During his teenage years, as his mother dealt with mental illness and his father’s business faced bankruptcy, Mr. Fraser was taken under the wings of kindly Anglican clerics – an experience he never forgot. “I wasn’t really aware that I was being attended to by these unobtrusive Anglican saints, but I was, and they glow in my memory as I try to honour them as I see the needs around me,” he said, his voice breaking with emotion.

Mr. Fraser went on to a distinguished career as a writer with the Globe and Mail and editor of Saturday Night magazine. Wherever he travelled in the world, he said, he sought out an Anglican church and attended its services. “I am as Anglican as anyone can get,” he said. “I rejoice in my denomination and love it to my heart’s core. I love it as much for its foibles and flaws as for its certainties and triumphs.”

A member of St. Clement, Eglinton, for the past four decades, Mr. Fraser recalled with fondness some of its rectors, including the Very Rev. Duncan Abraham, Archbishop Terence Finlay, the Very Rev. Douglas Stoute, the Rev. Canon Cheryl Palmer and the current incumbent, the Rev. Jenny Andison. “To all these rectors, I owe so much in so many different ways as they put up with the loosest cannon in their parish,” he said.

Students enjoy the festivities.
Students enjoy the festivities.

Mr. Fraser spoke about the reconciliation he had with Archbishop Finlay after writing about the archbishop and the church’s struggles with issues of sexuality in a book in 2000. “(We) never abandoned each other, even when the hurt was at its height,” he said. “I believe we didn’t give up on each other because we were both struggling, fallible Christians of the Anglican variety. Right in the marrow of our bones there was a desire to work through to some peaceful solution or at least to just get by it all to a better place of possibilities.

“To me, this is the core of the Anglicanism that I love,” he said. “Through all the centuries of our church, despite every misstep or catastrophe in our church, there have always been Anglicans struggling to reach the light through a prism of fairness and understanding of each other.
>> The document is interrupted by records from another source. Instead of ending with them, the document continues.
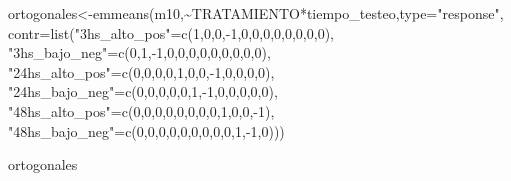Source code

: \documentclass[
]{article}
\newenvironment{Shaded}{\begin{snugshade}}{\end{snugshade}}
\newcommand{\AttributeTok}[1]{\textcolor[rgb]{0.77,0.63,0.00}{#1}}
\newcommand{\DecValTok}[1]{\textcolor[rgb]{0.00,0.00,0.81}{#1}}
\newcommand{\FunctionTok}[1]{\textcolor[rgb]{0.00,0.00,0.00}{#1}}
\newcommand{\NormalTok}[1]{#1}
\newcommand{\OtherTok}[1]{\textcolor[rgb]{0.56,0.35,0.01}{#1}}
\newcommand{\SpecialCharTok}[1]{\textcolor[rgb]{0.00,0.00,0.00}{#1}}
\newcommand{\StringTok}[1]{\textcolor[rgb]{0.31,0.60,0.02}{#1}}
\begin{document}
\begin{Shaded}
\begin{Highlighting}[]
\NormalTok{ortogonales}\OtherTok{\textless{}{-}}\FunctionTok{emmeans}\NormalTok{(m10,}\SpecialCharTok{\textasciitilde{}}\NormalTok{TRATAMIENTO}\SpecialCharTok{*}\NormalTok{tiempo\_testeo,}\AttributeTok{type=}\StringTok{"response"}\NormalTok{,}
                \AttributeTok{contr=}\FunctionTok{list}\NormalTok{(}\StringTok{"3hs\_alto\_pos"}\OtherTok{=}\FunctionTok{c}\NormalTok{(}\DecValTok{1}\NormalTok{,}\DecValTok{0}\NormalTok{,}\DecValTok{0}\NormalTok{,}\SpecialCharTok{{-}}\DecValTok{1}\NormalTok{,}\DecValTok{0}\NormalTok{,}\DecValTok{0}\NormalTok{,}\DecValTok{0}\NormalTok{,}\DecValTok{0}\NormalTok{,}\DecValTok{0}\NormalTok{,}\DecValTok{0}\NormalTok{,}\DecValTok{0}\NormalTok{,}\DecValTok{0}\NormalTok{), }
                     \StringTok{"3hs\_bajo\_neg"}\OtherTok{=}\FunctionTok{c}\NormalTok{(}\DecValTok{0}\NormalTok{,}\DecValTok{1}\NormalTok{,}\SpecialCharTok{{-}}\DecValTok{1}\NormalTok{,}\DecValTok{0}\NormalTok{,}\DecValTok{0}\NormalTok{,}\DecValTok{0}\NormalTok{,}\DecValTok{0}\NormalTok{,}\DecValTok{0}\NormalTok{,}\DecValTok{0}\NormalTok{,}\DecValTok{0}\NormalTok{,}\DecValTok{0}\NormalTok{,}\DecValTok{0}\NormalTok{), }
                     \StringTok{"24hs\_alto\_pos"}\OtherTok{=}\FunctionTok{c}\NormalTok{(}\DecValTok{0}\NormalTok{,}\DecValTok{0}\NormalTok{,}\DecValTok{0}\NormalTok{,}\DecValTok{0}\NormalTok{,}\DecValTok{1}\NormalTok{,}\DecValTok{0}\NormalTok{,}\DecValTok{0}\NormalTok{,}\SpecialCharTok{{-}}\DecValTok{1}\NormalTok{,}\DecValTok{0}\NormalTok{,}\DecValTok{0}\NormalTok{,}\DecValTok{0}\NormalTok{,}\DecValTok{0}\NormalTok{), }
                     \StringTok{"24hs\_bajo\_neg"}\OtherTok{=}\FunctionTok{c}\NormalTok{(}\DecValTok{0}\NormalTok{,}\DecValTok{0}\NormalTok{,}\DecValTok{0}\NormalTok{,}\DecValTok{0}\NormalTok{,}\DecValTok{0}\NormalTok{,}\DecValTok{1}\NormalTok{,}\SpecialCharTok{{-}}\DecValTok{1}\NormalTok{,}\DecValTok{0}\NormalTok{,}\DecValTok{0}\NormalTok{,}\DecValTok{0}\NormalTok{,}\DecValTok{0}\NormalTok{,}\DecValTok{0}\NormalTok{), }
                     \StringTok{"48hs\_alto\_pos"}\OtherTok{=}\FunctionTok{c}\NormalTok{(}\DecValTok{0}\NormalTok{,}\DecValTok{0}\NormalTok{,}\DecValTok{0}\NormalTok{,}\DecValTok{0}\NormalTok{,}\DecValTok{0}\NormalTok{,}\DecValTok{0}\NormalTok{,}\DecValTok{0}\NormalTok{,}\DecValTok{0}\NormalTok{,}\DecValTok{1}\NormalTok{,}\DecValTok{0}\NormalTok{,}\DecValTok{0}\NormalTok{,}\SpecialCharTok{{-}}\DecValTok{1}\NormalTok{), }
                     \StringTok{"48hs\_bajo\_neg"}\OtherTok{=}\FunctionTok{c}\NormalTok{(}\DecValTok{0}\NormalTok{,}\DecValTok{0}\NormalTok{,}\DecValTok{0}\NormalTok{,}\DecValTok{0}\NormalTok{,}\DecValTok{0}\NormalTok{,}\DecValTok{0}\NormalTok{,}\DecValTok{0}\NormalTok{,}\DecValTok{0}\NormalTok{,}\DecValTok{0}\NormalTok{,}\DecValTok{1}\NormalTok{,}\SpecialCharTok{{-}}\DecValTok{1}\NormalTok{,}\DecValTok{0}\NormalTok{)))}

\NormalTok{ortogonales }
\end{Highlighting}
\end{Shaded}
\end{document}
In the end, the reason why I love the church so much is because it remains an institution capable of absorbing the hurt we can thoughtlessly and sometimes willfully inflict on each other and yet transcend it through a distinctive filter of tolerance.”

The Rev. Canon Andrew Asbil thanks the Bishop's Company.
The Rev. Canon Andrew Asbil thanks the Bishop’s Company.
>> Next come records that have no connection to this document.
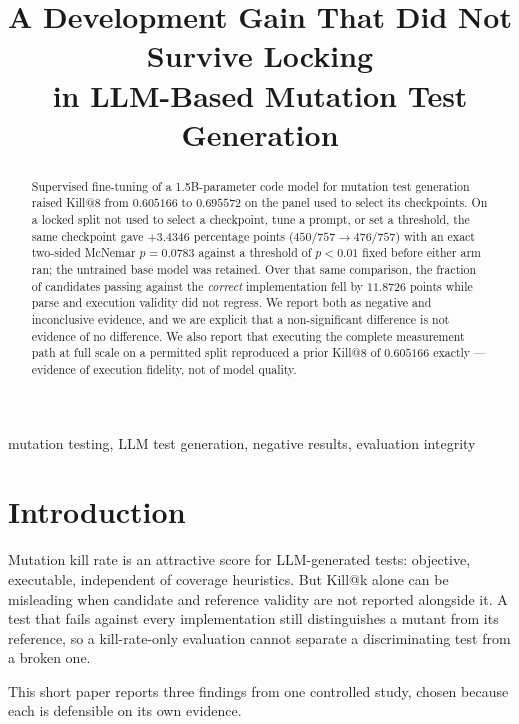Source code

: \documentclass[10pt,conference]{IEEEtran}
\makeatletter
\newcommand{\killk}[1]{Kill@#1}
\makeatother
\begin{document}
\title{A Development Gain That Did Not Survive Locking\\
in LLM-Based Mutation Test Generation}

\author{\IEEEauthorblockN{}\IEEEauthorblockA{}}

\maketitle

\begin{abstract}
Supervised fine-tuning of a 1.5B-parameter code model for mutation test
generation raised \killk{8} from $0.605166$ to $0.695572$ on the panel used to
select its checkpoints. On a locked split not used to select a checkpoint, tune
a prompt, or set a threshold, the same checkpoint gave $+3.4346$ percentage points ($450/757 \to 476/757$) with an
exact two-sided McNemar $p = 0.0783$ against a threshold of $p < 0.01$ fixed
before either arm ran; the untrained base model was retained. Over that same
comparison, the fraction of candidates passing against the \emph{correct}
implementation fell by $11.8726$ points while parse and execution validity did
not regress. We report both as negative and inconclusive evidence, and we are
explicit that a non-significant difference is not evidence of no difference. We
also report that executing the complete measurement path at full scale on a
permitted split reproduced a prior \killk{8} of $0.605166$ exactly --- evidence
of execution fidelity, not of model quality.
\end{abstract}

\begin{IEEEkeywords}
mutation testing, LLM test generation, negative results, evaluation integrity
\end{IEEEkeywords}

\section{Introduction}

Mutation kill rate is an attractive score for LLM-generated tests: objective,
executable, independent of coverage heuristics. But \killk{k} alone can be
misleading when candidate and reference validity are not reported alongside it.
A test that fails against every implementation still distinguishes a mutant from
its reference, so a kill-rate-only evaluation cannot separate a discriminating
test from a broken one.

This short paper reports three findings from one controlled study, chosen
because each is defensible on its own evidence.
\end{document}
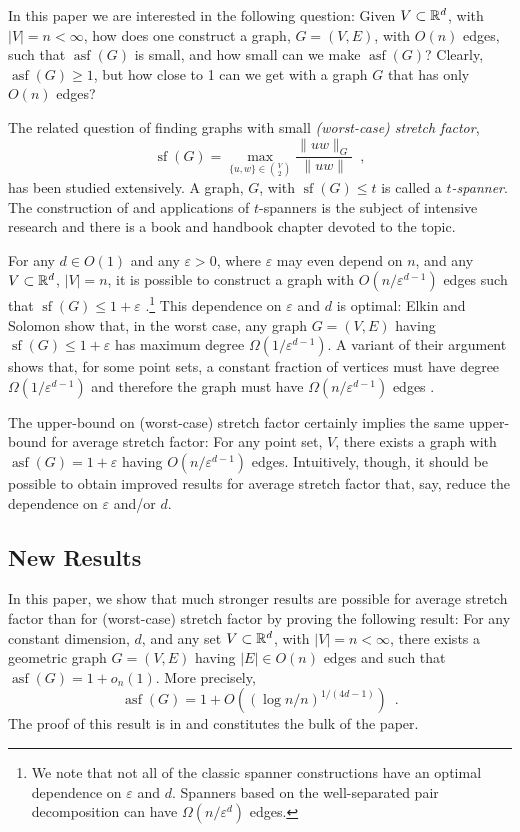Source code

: \documentclass{patmorin}
\DeclareMathOperator{\asf}{asf}
\DeclareMathOperator{\strf}{sf}
\newcommand{\eps}{\varepsilon}
\begin{document}
In this paper we are interested in the following question: Given
$V\subset\mathbb{R}^d$, with $|V|=n<\infty$, how does one construct a graph,
$G=(V,E)$, with $O(n)$ edges, such that $\asf(G)$ is small, and how small
can we make $\asf(G)$?  Clearly, $\asf(G)\ge 1$, but how close to 1 can
we get with a graph $G$ that has only $O(n)$ edges?

The related question of finding graphs with small \emph{(worst-case)
stretch factor},
\[
    \strf(G) = \max_{\{u,w\}\in\binom{V}{2}}\frac{\|uw\|_G}{\|uw\|}  \enspace ,
\]
has been studied extensively.  A graph, $G$, with $\strf(G)\le t$ is
called a \emph{$t$-spanner}.  The construction of and applications
of $t$-spanners is the subject of intensive research and there
is a book \cite{narasimhan.smid:geometric} and handbook chapter
\cite{eppstein:spanning} devoted to the topic.

For any $d\in O(1)$ and any $\eps >0$, where $\eps$ may even depend
on $n$, and any $V\subset\mathbb{R}^d$, $|V|=n$, it is possible to construct
a graph with $O(n/\eps^{d-1})$ edges such that $\strf(G)\le 1+\eps$
\cite{carmi.smid:optimal,ruppert.seidel:approximating}.\footnote{We
note that not all of the classic spanner constructions have an
optimal dependence on $\eps$ and $d$.  Spanners based on the
well-separated pair decomposition \cite{callahan.kosaraju:faster}
can have $\Omega(n/\eps^d)$ edges.}  This dependence on $\eps$ and $d$
is optimal: Elkin and Solomon \cite{elkin.solomon:steiner} show that,
in the worst case, any graph $G=(V,E)$ having $\strf(G)\le 1+\eps$
has maximum degree $\Omega(1/\eps^{d-1})$.  A variant of their argument
shows that, for some point sets, a constant fraction of vertices must
have degree $\Omega(1/\eps^{d-1})$ and therefore the graph must have
$\Omega(n/\eps^{d-1})$ edges \cite{solomon}.

The upper-bound on (worst-case) stretch factor certainly implies the same
upper-bound for average stretch factor: For any point set, $V$, there
exists a graph with $\asf(G)=1+\eps$ having $O(n/\eps^{d-1})$ edges.
Intuitively, though, it should be possible to obtain improved results
for average stretch factor that, say, reduce the dependence on $\eps$
and/or $d$.

\subsection{New Results}

In this paper, we show that much stronger results are possible for
average stretch factor than for (worst-case) stretch factor by proving
the following result: For any constant dimension, $d$, and any set
$V\subset \mathbb{R}^d$, with $|V|=n<\infty$, there exists a geometric graph
$G=(V,E)$ having $|E|\in O(n)$ edges and such that $\asf(G)=1+o_n(1)$.
More precisely,
\[
   \asf(G)=1+O((\log n/n)^{1/(4d-1)}) \enspace .
\]
The proof of this result is in  and constitutes the
bulk of the paper.  
\end{document}
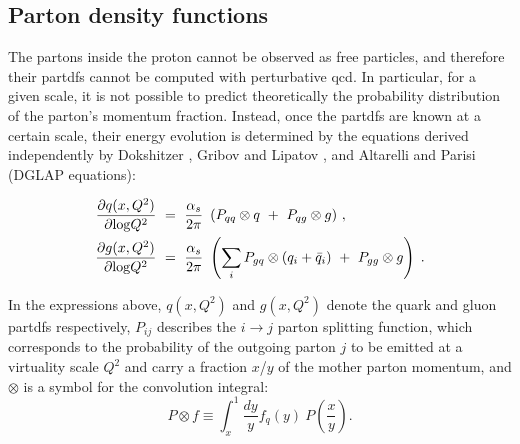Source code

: 


\subsection{Parton density functions}
\label{sec:protpdf}

The partons inside the proton cannot be observed as free particles, and therefore their \glspl{partdf} cannot be computed with
perturbative \gls{qcd}. In particular, for a given scale, it is not possible to predict theoretically the probability distribution 
of the parton's momentum fraction. Instead, once the \glspl{partdf} are known at a certain scale, their energy evolution is 
determined by the equations derived independently by Dokshitzer \cite{Dokshitzer:1977sg} , Gribov and Lipatov \cite{Gribov:1972ri}, and Altarelli and Parisi \cite{ALTARELLI1977298} (DGLAP equations):

\begin{equation}
\begin{aligned}
\frac{\partial q(x,Q^2)}{\partial {\rm log}Q^2}~&=~\frac{\alpha_s}{2\pi}~\left( P_{qq} \otimes q~+~P_{qg} \otimes g \right) \, ,\\
\frac{\partial g(x,Q^2)}{\partial {\rm log}Q^2}~&=~\frac{\alpha_s}{2\pi}~\left( \sum_i P_{gq} \otimes (q_i+\bar{q}_i)~+~P_{gg} \otimes g \right) \; .
\label{eq:glap1}
\end{aligned}
\end{equation}

\noindent In the expressions above, $q(x,Q^2)$ and $g(x,Q^2)$ denote the quark and gluon \glspl{partdf} respectively, 
$P_{ij}$ describes the $i \to j$ parton splitting function, 
which corresponds to the probability of the outgoing parton $j$ 
to be emitted at a virtuality scale $Q^2$ and carry a fraction $x$/$y$ of the mother parton momentum, 
and $\otimes$ is a symbol for the convolution integral:
\begin{equation}
P \otimes f \equiv \int^1_x\frac{dy}{y}f_q(y)~P\left(\frac{x}{y}\right).
\end{equation}

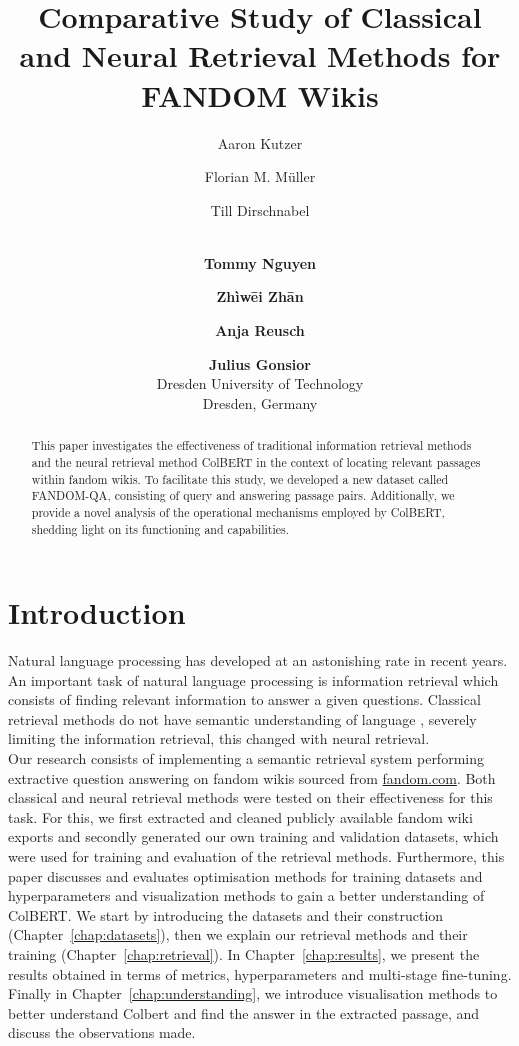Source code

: \documentclass[11pt]{article}
\title{
Comparative Study of Classical and Neural Retrieval Methods for FANDOM Wikis
}
\author{
Aaron Kutzer \and Florian M. Müller \and Till Dirschnabel  \and \\
{\bf Tommy Nguyen} \and {\bf Zhìwēi Zhān} \and {\bf Anja Reusch} \and {\bf Julius Gonsior} \\
Dresden University of Technology \\ Dresden, Germany
}
\begin{document}
\maketitle
\begin{abstract}
This paper investigates the effectiveness of traditional information retrieval methods and the neural retrieval method ColBERT in the context of locating relevant passages within fandom wikis. To facilitate this study, we developed a new dataset called FANDOM-QA, consisting of query and answering passage pairs. Additionally, we provide a novel analysis of the operational mechanisms employed by ColBERT, shedding light on its functioning and capabilities.
\end{abstract}


\section{Introduction}
Natural language processing has developed at an astonishing rate in recent years. 
An important task of natural language processing is information retrieval which consists of finding relevant information to answer a given questions. Classical retrieval methods do not have semantic understanding of language \cite{hambarde2023information}, severely limiting the information retrieval, this changed with neural retrieval. \\
Our research consists of implementing a semantic retrieval system performing extractive question answering on fandom wikis sourced from \href{https://www.fandom.com/}{fandom.com}. Both classical and neural retrieval methods were tested on their effectiveness for this task. For this, we first extracted and cleaned publicly available fandom wiki exports and secondly generated our own training and validation datasets, which were used for training and evaluation of the retrieval methods.
Furthermore, this paper discusses and evaluates optimisation methods for training datasets and hyperparameters and visualization methods to gain a better understanding of ColBERT.
We start by introducing the datasets and their construction (Chapter~\ref{chap:datasets}), then we explain our retrieval methods and their training (Chapter~\ref{chap:retrieval}). In Chapter~\ref{chap:results}, we present the results obtained in terms of metrics, hyperparameters and multi-stage fine-tuning.
Finally in Chapter~\ref{chap:understanding}, we introduce visualisation methods to better understand Colbert and find the answer in the extracted passage, and discuss the observations made.
\end{document}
Canon Asbil spoke about how Archbishop Colin Johnson and the Bishop’s Company helped him after he learned that his sister-in-law had been critically injured during a vacation in Europe. After receiving a frantic call from his brother in Austria, he contacted Archbishop Johnson, who provided him with the time and funds to travel to Austria to support his brother and sister-in-law, who was in an induced coma.  

“Don’t ever underestimate the power of the Bishop’s Company to be a vessel of hope for men and women and children and clergy like me who find themselves in a dangerous position and don’t think they have options,” said Canon Asbil. With the help of a retired bishop, Canon Asbil’s sister-in-law was able to be flown back to Canada and to receive the care of a neurosurgeon here.

Enjoying the reception at Holy Trinity, Trinity Square.
Enjoying the reception at Holy Trinity, Trinity Square.

As in previous years, scholarship recipients were announced at the dinner. Leonard Leader and Antoine Rutherford received the Terence and Alice Jean Finlay Bursary, which is given to two students, one each from Trinity and Wycliffe colleges, who are engaged in studies that celebrate and enhance the understanding of the diversity of the church. Kenneth McClure was awarded the Kirubai Scholarship, given to a Trinity College divinity student who is specializing in liturgy and worship. Irina Dubinski received the William Kay Bursary, which aids students who are engaged in theological education that will lead to ordination. The Rev. Valerie Michaelson and the Rev. Daniel Graves received the George & Eileen Carey Bursary, awarded to Anglicans pursuing post-graduate theological studies.